[Extracted records]
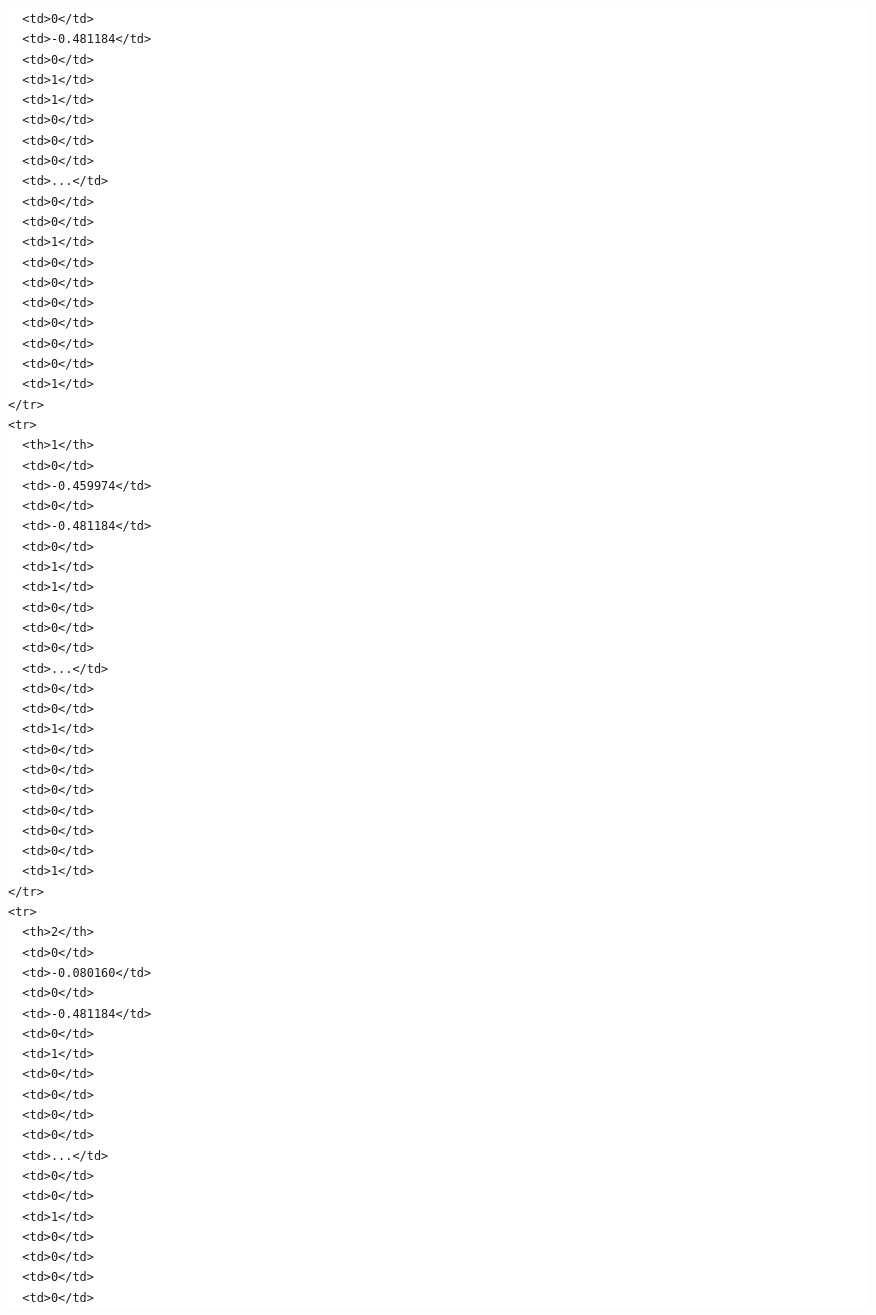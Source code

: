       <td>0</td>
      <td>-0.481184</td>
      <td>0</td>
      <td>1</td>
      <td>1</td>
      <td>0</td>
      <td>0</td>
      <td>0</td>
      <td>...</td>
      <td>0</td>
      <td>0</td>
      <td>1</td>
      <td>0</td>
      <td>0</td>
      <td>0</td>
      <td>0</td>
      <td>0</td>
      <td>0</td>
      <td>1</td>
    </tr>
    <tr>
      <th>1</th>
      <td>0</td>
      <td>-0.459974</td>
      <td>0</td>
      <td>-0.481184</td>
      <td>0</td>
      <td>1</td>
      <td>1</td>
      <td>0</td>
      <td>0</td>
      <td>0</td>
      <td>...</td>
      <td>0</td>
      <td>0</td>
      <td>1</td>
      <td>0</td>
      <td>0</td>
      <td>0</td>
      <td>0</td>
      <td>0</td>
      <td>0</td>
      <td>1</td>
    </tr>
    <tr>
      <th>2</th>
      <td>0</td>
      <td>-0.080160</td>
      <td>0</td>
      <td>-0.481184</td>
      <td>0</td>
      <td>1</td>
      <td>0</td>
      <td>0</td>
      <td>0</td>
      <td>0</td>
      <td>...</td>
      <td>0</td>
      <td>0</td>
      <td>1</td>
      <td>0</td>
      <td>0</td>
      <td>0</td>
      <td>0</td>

* * *

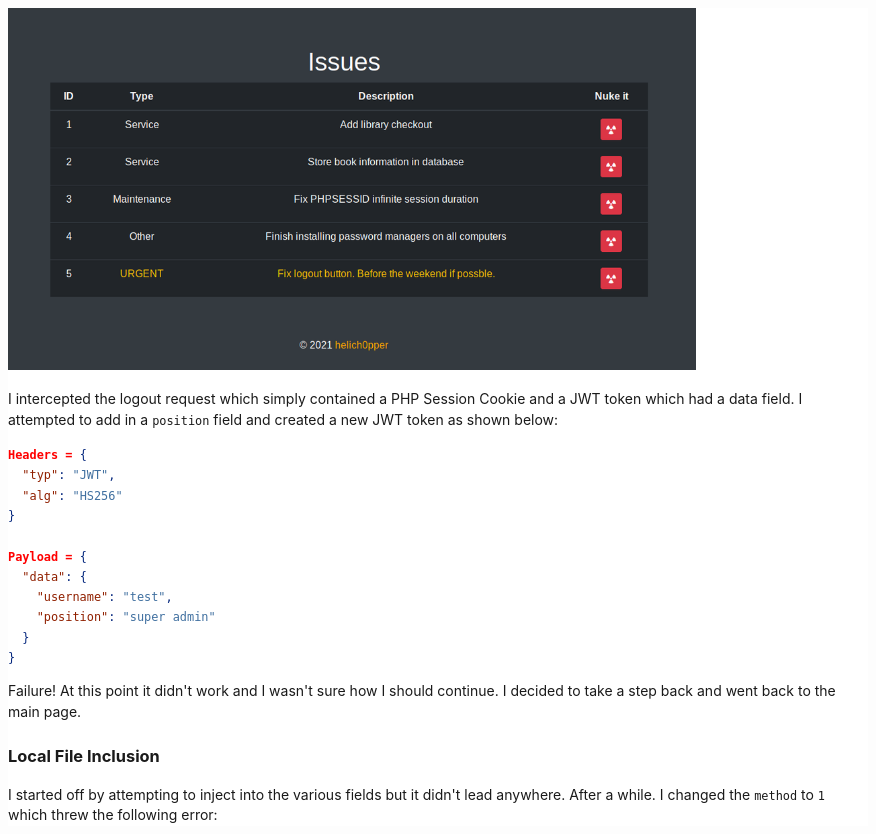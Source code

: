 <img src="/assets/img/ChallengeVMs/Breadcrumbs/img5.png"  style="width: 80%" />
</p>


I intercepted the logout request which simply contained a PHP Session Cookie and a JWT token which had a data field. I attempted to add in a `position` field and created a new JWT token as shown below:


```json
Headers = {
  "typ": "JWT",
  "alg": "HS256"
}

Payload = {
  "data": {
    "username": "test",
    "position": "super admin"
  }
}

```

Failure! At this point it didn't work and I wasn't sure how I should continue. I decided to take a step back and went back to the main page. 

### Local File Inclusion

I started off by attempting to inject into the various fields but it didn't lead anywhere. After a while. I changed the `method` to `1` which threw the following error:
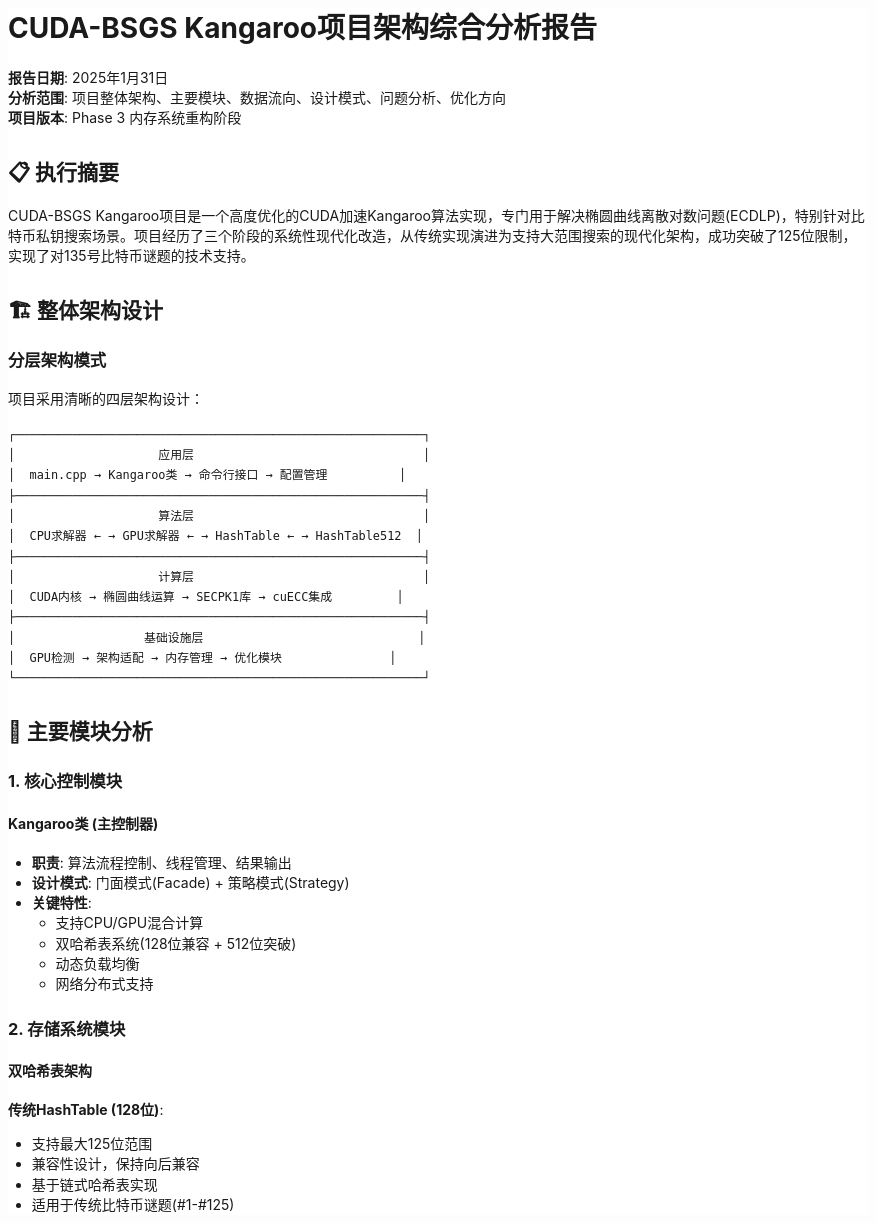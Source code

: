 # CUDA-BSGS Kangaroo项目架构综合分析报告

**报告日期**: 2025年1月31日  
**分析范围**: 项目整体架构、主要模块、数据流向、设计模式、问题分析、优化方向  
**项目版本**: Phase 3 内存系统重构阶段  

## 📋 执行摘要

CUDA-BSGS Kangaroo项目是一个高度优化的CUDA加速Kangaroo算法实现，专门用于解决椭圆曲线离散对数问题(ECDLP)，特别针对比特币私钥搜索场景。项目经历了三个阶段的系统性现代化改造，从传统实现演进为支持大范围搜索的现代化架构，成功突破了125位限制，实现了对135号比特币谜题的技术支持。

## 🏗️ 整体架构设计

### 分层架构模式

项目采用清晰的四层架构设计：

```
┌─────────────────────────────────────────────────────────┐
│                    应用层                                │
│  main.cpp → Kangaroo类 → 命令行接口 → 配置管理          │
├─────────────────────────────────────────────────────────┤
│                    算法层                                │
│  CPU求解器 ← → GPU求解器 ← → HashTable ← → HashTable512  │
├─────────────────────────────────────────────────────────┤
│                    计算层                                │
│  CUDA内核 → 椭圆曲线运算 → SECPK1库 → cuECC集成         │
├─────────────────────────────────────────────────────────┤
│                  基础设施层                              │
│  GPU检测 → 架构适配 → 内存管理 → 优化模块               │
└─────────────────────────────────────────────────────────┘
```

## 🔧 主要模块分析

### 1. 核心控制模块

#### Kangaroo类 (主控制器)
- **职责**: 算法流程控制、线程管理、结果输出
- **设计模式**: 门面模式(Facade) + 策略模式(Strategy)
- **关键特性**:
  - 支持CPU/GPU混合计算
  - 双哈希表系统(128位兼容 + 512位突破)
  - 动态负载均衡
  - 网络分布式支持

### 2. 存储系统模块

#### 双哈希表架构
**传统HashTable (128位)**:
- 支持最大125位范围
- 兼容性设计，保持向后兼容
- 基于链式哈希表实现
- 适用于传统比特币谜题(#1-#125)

[Your task] Work out how many lines of the records contain the word "data". Give that number and nothing more.

[Solution] 2